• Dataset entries
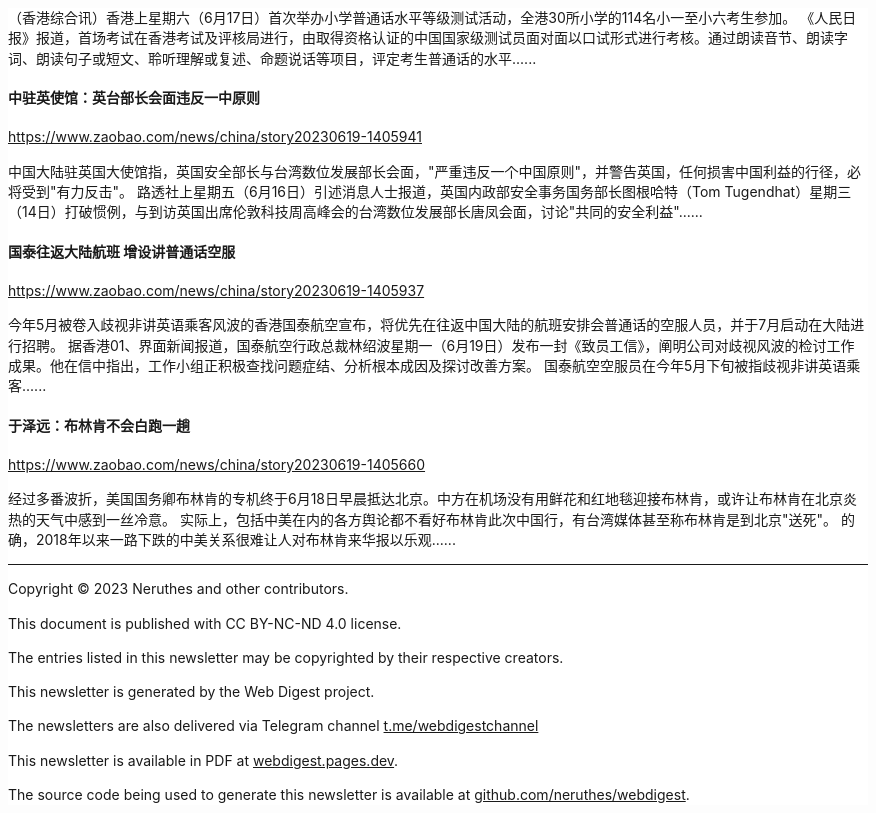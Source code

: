 （香港综合讯）香港上星期六（6月17日）首次举办小学普通话水平等级测试活动，全港30所小学的114名小一至小六考生参加。
《人民日报》报道，首场考试在香港考试及评核局进行，由取得资格认证的中国国家级测试员面对面以口试形式进行考核。通过朗读音节、朗读字词、朗读句子或短文、聆听理解或复述、命题说话等项目，评定考生普通话的水平......

#### 中驻英使馆：英台部长会面违反一中原则

https://www.zaobao.com/news/china/story20230619-1405941

中国大陆驻英国大使馆指，英国安全部长与台湾数位发展部长会面，"严重违反一个中国原则"，并警告英国，任何损害中国利益的行径，必将受到"有力反击"。
路透社上星期五（6月16日）引述消息人士报道，英国内政部安全事务国务部长图根哈特（Tom
Tugendhat）星期三（14日）打破惯例，与到访英国出席伦敦科技周高峰会的台湾数位发展部长唐凤会面，讨论"共同的安全利益"......

#### 国泰往返大陆航班 增设讲普通话空服

https://www.zaobao.com/news/china/story20230619-1405937

今年5月被卷入歧视非讲英语乘客风波的香港国泰航空宣布，将优先在往返中国大陆的航班安排会普通话的空服人员，并于7月启动在大陆进行招聘。
据香港01、界面新闻报道，国泰航空行政总裁林绍波星期一（6月19日）发布一封《致员工信》，阐明公司对歧视风波的检讨工作成果。他在信中指出，工作小组正积极查找问题症结、分析根本成因及探讨改善方案。
国泰航空空服员在今年5月下旬被指歧视非讲英语乘客......

#### 于泽远：布林肯不会白跑一趟

https://www.zaobao.com/news/china/story20230619-1405660

经过多番波折，美国国务卿布林肯的专机终于6月18日早晨抵达北京。中方在机场没有用鲜花和红地毯迎接布林肯，或许让布林肯在北京炎热的天气中感到一丝冷意。
实际上，包括中美在内的各方舆论都不看好布林肯此次中国行，有台湾媒体甚至称布林肯是到北京"送死"。
的确，2018年以来一路下跌的中美关系很难让人对布林肯来华报以乐观......




-----------------------------------

Copyright © 2023 Neruthes and other contributors.

This document is published with CC BY-NC-ND 4.0 license.

The entries listed in this newsletter may be copyrighted by their respective creators.

This newsletter is generated by the Web Digest project.

The newsletters are also delivered via Telegram channel [t.me/webdigestchannel](https://t.me/webdigestchannel)

This newsletter is available in PDF at [webdigest.pages.dev](https://webdigest.pages.dev/).

The source code being used to generate this newsletter is available at [github.com/neruthes/webdigest](https://github.com/neruthes/webdigest).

• Problem description
A word-for-word restatement of the lines running from the one with "This newsletter is generated" to the last line of the records is the whole answer.

• Expected output
This newsletter is generated by the Web Digest project.

The newsletters are also delivered via Telegram channel [t.me/webdigestchannel](https://t.me/webdigestchannel)

This newsletter is available in PDF at [webdigest.pages.dev](https://webdigest.pages.dev/).

The source code being used to generate this newsletter is available at [github.com/neruthes/webdigest](https://github.com/neruthes/webdigest).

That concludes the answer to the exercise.